# Document images with source code

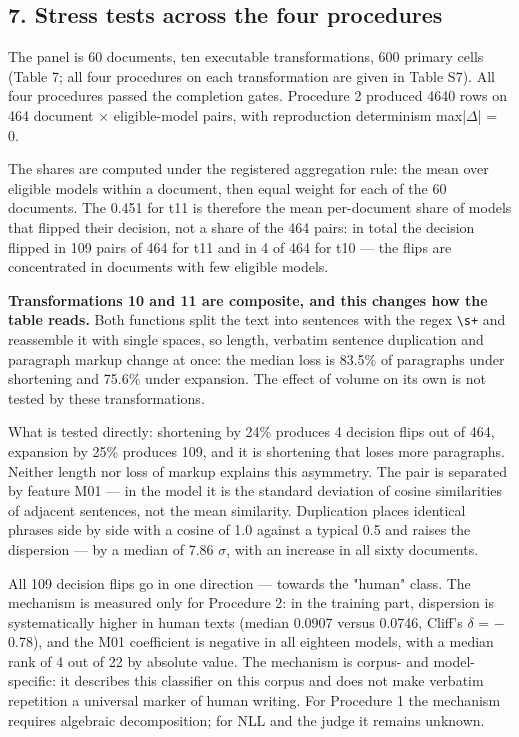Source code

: \documentclass[11pt,a4paper]{article}
\renewcommand{\_}{\textunderscore\allowbreak}
\begin{document}
\subsection{7. Stress tests across the four procedures}

The panel is 60 documents, ten executable transformations, 600 primary cells
(Table 7; all four procedures on each transformation are given in Table S7).
All four procedures passed the completion gates. Procedure 2 produced 4640 rows on 464
document $\times$ eligible-model pairs, with reproduction determinism max|$\Delta$| = 0.

\setcounter{table}{6}


The shares are computed under the registered aggregation rule: the mean over
eligible models within a document, then equal weight for each of the 60
documents. The 0.451 for t11 is therefore the mean per-document share of models
that flipped their decision, not a share of the 464 pairs: in total the decision
flipped in 109 pairs of 464 for t11 and in 4 of 464 for t10 — the flips are
concentrated in documents with few eligible models.

\textbf{Transformations 10 and 11 are composite, and this changes how the table reads.}
Both functions split the text into sentences with the regex \texttt{\textbackslash{}s+} and reassemble it
with single spaces, so length, verbatim sentence duplication and paragraph
markup change at once: the median loss is 83.5\% of paragraphs under shortening and
75.6\% under expansion. The effect of volume on its own is not tested by these
transformations.

What is tested directly: shortening by 24\% produces 4 decision flips out of 464,
expansion by 25\% produces 109, and it is shortening that loses more paragraphs.
Neither length nor loss of markup explains this asymmetry. The pair is separated by
feature M01 — in the model it is the standard deviation of cosine similarities of
adjacent sentences, not the mean similarity. Duplication places identical phrases
side by side with a cosine of 1.0 against a typical 0.5 and raises the dispersion —
by a median of 7.86 $\sigma$, with an increase in all sixty documents.

All 109 decision flips go in one direction — towards the "human" class. The mechanism
is measured only for Procedure 2: in the training part, dispersion is systematically
higher in human texts (median 0.0907 versus 0.0746, Cliff's $\delta$ = $-$0.78), and the
M01 coefficient is negative in all eighteen models, with a median rank of 4 out of
22 by absolute value. The mechanism is corpus- and model-specific: it describes this
classifier on this corpus and does not make verbatim repetition a universal
marker of human writing. For Procedure 1 the mechanism requires algebraic
decomposition; for NLL and the judge it remains unknown.
\end{document}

# WHAT TO PRODUCE
Drop the images; return the entries above exactly as they appear.

# ANSWER BELOW
Source code

: \documentclass[11pt,a4paper]{article}
\renewcommand{\_}{\textunderscore\allowbreak}
\begin{document}
\subsection{7. Stress tests across the four procedures}

The panel is 60 documents, ten executable transformations, 600 primary cells
(Table 7; all four procedures on each transformation are given in Table S7).
All four procedures passed the completion gates. Procedure 2 produced 4640 rows on 464
document $\times$ eligible-model pairs, with reproduction determinism max|$\Delta$| = 0.

\setcounter{table}{6}


The shares are computed under the registered aggregation rule: the mean over
eligible models within a document, then equal weight for each of the 60
documents. The 0.451 for t11 is therefore the mean per-document share of models
that flipped their decision, not a share of the 464 pairs: in total the decision
flipped in 109 pairs of 464 for t11 and in 4 of 464 for t10 — the flips are
concentrated in documents with few eligible models.

\textbf{Transformations 10 and 11 are composite, and this changes how the table reads.}
Both functions split the text into sentences with the regex \texttt{\textbackslash{}s+} and reassemble it
with single spaces, so length, verbatim sentence duplication and paragraph
markup change at once: the median loss is 83.5\% of paragraphs under shortening and
75.6\% under expansion. The effect of volume on its own is not tested by these
transformations.

What is tested directly: shortening by 24\% produces 4 decision flips out of 464,
expansion by 25\% produces 109, and it is shortening that loses more paragraphs.
Neither length nor loss of markup explains this asymmetry. The pair is separated by
feature M01 — in the model it is the standard deviation of cosine similarities of
adjacent sentences, not the mean similarity. Duplication places identical phrases
side by side with a cosine of 1.0 against a typical 0.5 and raises the dispersion —
by a median of 7.86 $\sigma$, with an increase in all sixty documents.

All 109 decision flips go in one direction — towards the "human" class. The mechanism
is measured only for Procedure 2: in the training part, dispersion is systematically
higher in human texts (median 0.0907 versus 0.0746, Cliff's $\delta$ = $-$0.78), and the
M01 coefficient is negative in all eighteen models, with a median rank of 4 out of
22 by absolute value. The mechanism is corpus- and model-specific: it describes this
classifier on this corpus and does not make verbatim repetition a universal
marker of human writing. For Procedure 1 the mechanism requires algebraic
decomposition; for NLL and the judge it remains unknown.
\end{document}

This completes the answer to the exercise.